Available records START
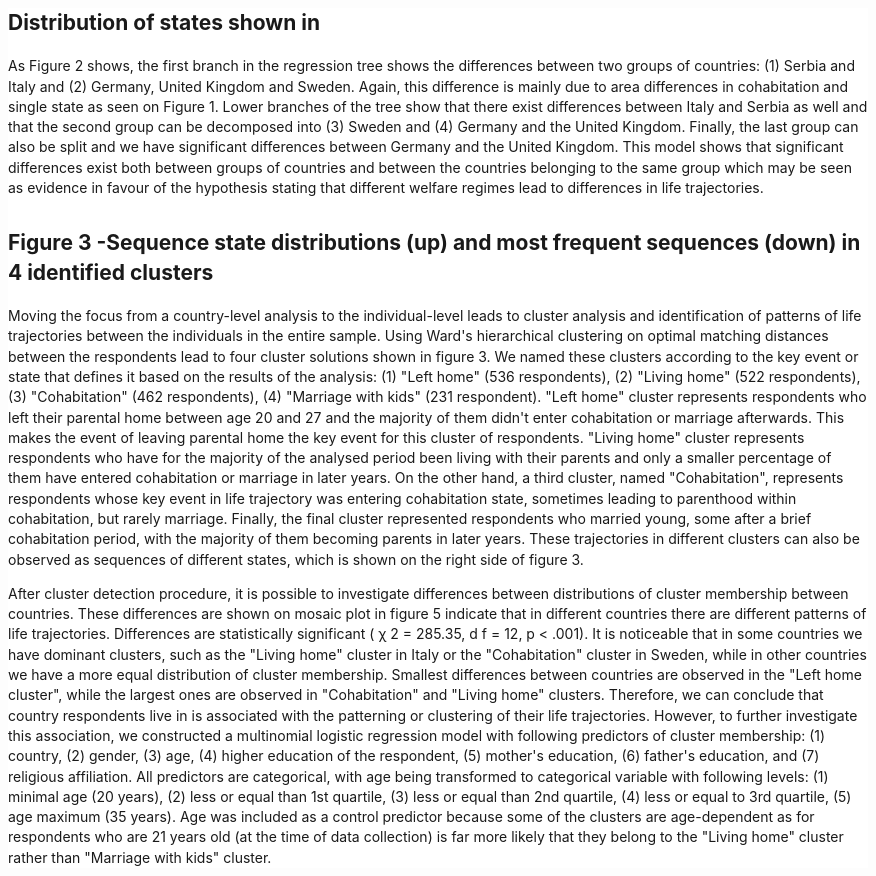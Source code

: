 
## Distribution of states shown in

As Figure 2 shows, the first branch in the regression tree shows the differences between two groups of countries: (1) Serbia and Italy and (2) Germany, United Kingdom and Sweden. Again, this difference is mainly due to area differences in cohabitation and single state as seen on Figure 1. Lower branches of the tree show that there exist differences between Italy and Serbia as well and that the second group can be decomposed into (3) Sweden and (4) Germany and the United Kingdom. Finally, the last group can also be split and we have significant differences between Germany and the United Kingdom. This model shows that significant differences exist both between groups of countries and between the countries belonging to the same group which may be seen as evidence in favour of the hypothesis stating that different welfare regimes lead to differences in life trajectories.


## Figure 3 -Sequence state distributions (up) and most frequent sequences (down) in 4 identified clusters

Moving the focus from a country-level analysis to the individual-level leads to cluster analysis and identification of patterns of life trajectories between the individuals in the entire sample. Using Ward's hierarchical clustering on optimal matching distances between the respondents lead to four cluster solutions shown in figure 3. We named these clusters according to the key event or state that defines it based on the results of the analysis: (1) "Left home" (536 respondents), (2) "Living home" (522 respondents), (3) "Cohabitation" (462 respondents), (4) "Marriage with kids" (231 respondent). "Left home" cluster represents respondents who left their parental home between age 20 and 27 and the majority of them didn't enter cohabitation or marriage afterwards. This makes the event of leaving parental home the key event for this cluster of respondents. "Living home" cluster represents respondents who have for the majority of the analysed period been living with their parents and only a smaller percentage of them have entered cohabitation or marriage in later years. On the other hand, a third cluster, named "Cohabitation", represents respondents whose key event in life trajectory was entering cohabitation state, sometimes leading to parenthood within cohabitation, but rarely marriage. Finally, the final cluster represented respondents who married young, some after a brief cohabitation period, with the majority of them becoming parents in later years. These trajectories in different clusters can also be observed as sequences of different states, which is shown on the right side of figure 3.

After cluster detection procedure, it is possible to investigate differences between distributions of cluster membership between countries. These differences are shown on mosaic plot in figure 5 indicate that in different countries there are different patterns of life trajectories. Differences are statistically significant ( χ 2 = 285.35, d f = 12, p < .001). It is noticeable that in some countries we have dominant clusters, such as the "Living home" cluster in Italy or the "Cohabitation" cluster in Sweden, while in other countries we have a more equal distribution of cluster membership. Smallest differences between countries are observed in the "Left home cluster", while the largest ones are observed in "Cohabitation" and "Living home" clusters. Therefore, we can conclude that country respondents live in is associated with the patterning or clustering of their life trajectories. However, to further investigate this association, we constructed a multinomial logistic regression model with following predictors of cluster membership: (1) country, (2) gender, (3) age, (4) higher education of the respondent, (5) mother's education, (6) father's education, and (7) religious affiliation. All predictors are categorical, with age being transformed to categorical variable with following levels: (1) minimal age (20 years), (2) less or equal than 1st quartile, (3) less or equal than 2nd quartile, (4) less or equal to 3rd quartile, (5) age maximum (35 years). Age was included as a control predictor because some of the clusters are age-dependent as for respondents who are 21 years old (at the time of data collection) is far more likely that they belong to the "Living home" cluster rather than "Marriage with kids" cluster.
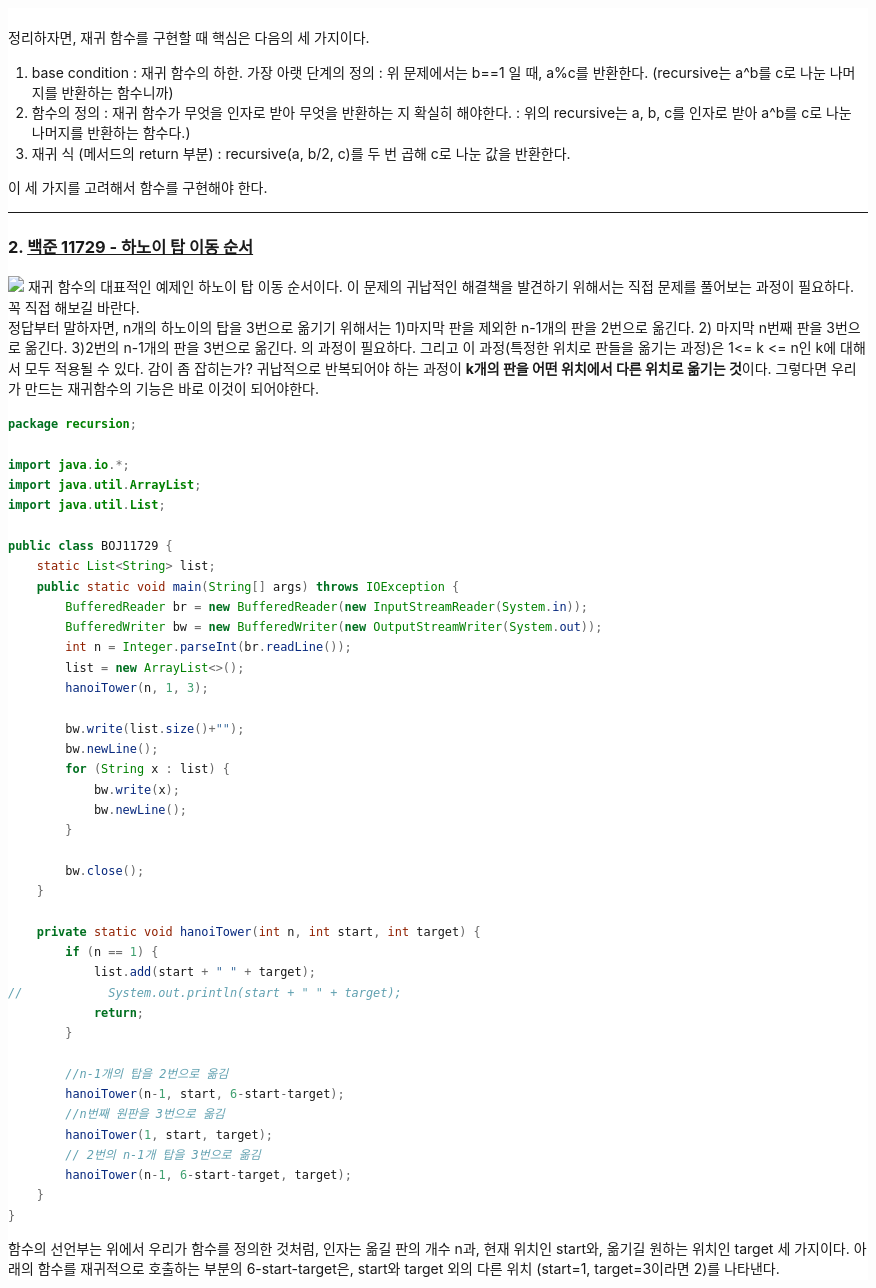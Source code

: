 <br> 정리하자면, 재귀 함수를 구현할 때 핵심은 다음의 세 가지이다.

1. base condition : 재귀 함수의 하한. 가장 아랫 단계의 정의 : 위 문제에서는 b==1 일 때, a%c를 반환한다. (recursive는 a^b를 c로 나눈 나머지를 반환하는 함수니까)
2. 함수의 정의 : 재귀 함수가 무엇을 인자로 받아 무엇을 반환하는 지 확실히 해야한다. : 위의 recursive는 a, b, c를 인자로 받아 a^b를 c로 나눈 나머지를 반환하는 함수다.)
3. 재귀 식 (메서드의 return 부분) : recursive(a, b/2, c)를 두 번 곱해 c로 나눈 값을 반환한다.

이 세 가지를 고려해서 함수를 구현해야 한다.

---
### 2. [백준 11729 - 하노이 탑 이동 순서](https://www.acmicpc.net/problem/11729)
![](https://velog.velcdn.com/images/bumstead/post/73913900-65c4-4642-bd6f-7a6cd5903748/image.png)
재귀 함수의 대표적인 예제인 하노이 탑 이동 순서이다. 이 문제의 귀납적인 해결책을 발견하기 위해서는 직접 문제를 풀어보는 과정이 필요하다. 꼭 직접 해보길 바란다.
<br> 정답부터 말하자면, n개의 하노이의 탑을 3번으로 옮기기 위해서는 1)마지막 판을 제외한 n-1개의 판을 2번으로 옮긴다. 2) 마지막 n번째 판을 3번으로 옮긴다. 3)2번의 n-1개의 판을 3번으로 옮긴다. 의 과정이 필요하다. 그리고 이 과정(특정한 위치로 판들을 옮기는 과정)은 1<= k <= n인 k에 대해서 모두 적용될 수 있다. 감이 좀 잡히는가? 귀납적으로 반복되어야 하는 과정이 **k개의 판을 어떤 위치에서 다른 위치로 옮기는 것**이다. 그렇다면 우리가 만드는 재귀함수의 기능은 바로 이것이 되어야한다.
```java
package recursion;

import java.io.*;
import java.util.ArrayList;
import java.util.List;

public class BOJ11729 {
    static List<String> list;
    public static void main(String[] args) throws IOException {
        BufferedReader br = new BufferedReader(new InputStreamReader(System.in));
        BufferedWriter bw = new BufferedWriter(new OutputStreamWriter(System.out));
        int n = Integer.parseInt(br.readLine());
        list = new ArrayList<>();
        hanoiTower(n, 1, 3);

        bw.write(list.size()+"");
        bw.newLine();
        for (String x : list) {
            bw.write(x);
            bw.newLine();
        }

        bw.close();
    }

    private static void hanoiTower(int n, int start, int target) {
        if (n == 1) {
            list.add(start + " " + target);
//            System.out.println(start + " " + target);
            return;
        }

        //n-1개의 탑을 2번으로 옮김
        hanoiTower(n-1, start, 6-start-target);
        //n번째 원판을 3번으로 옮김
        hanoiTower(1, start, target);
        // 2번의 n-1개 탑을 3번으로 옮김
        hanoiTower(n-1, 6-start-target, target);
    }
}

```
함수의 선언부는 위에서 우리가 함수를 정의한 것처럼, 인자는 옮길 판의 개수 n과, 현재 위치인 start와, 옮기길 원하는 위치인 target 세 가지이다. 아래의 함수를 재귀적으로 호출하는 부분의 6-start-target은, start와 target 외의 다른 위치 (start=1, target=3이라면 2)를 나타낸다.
Available records END
Available records START
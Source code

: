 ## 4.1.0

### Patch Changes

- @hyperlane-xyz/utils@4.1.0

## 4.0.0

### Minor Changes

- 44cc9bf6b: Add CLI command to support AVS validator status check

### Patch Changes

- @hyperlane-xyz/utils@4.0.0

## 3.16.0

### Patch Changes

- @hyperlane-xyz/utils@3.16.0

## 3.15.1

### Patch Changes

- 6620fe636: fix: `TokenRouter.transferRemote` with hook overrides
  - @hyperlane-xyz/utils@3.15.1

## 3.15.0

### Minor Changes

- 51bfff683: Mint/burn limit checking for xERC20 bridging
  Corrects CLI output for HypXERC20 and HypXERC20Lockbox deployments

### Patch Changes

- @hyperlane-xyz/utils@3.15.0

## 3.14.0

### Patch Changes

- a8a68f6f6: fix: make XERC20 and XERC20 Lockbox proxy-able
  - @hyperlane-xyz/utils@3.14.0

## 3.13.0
Available records END
- _Task to carry out_: Determine how many lines above contain "System" and respond with that number only.

- _Solution_: 3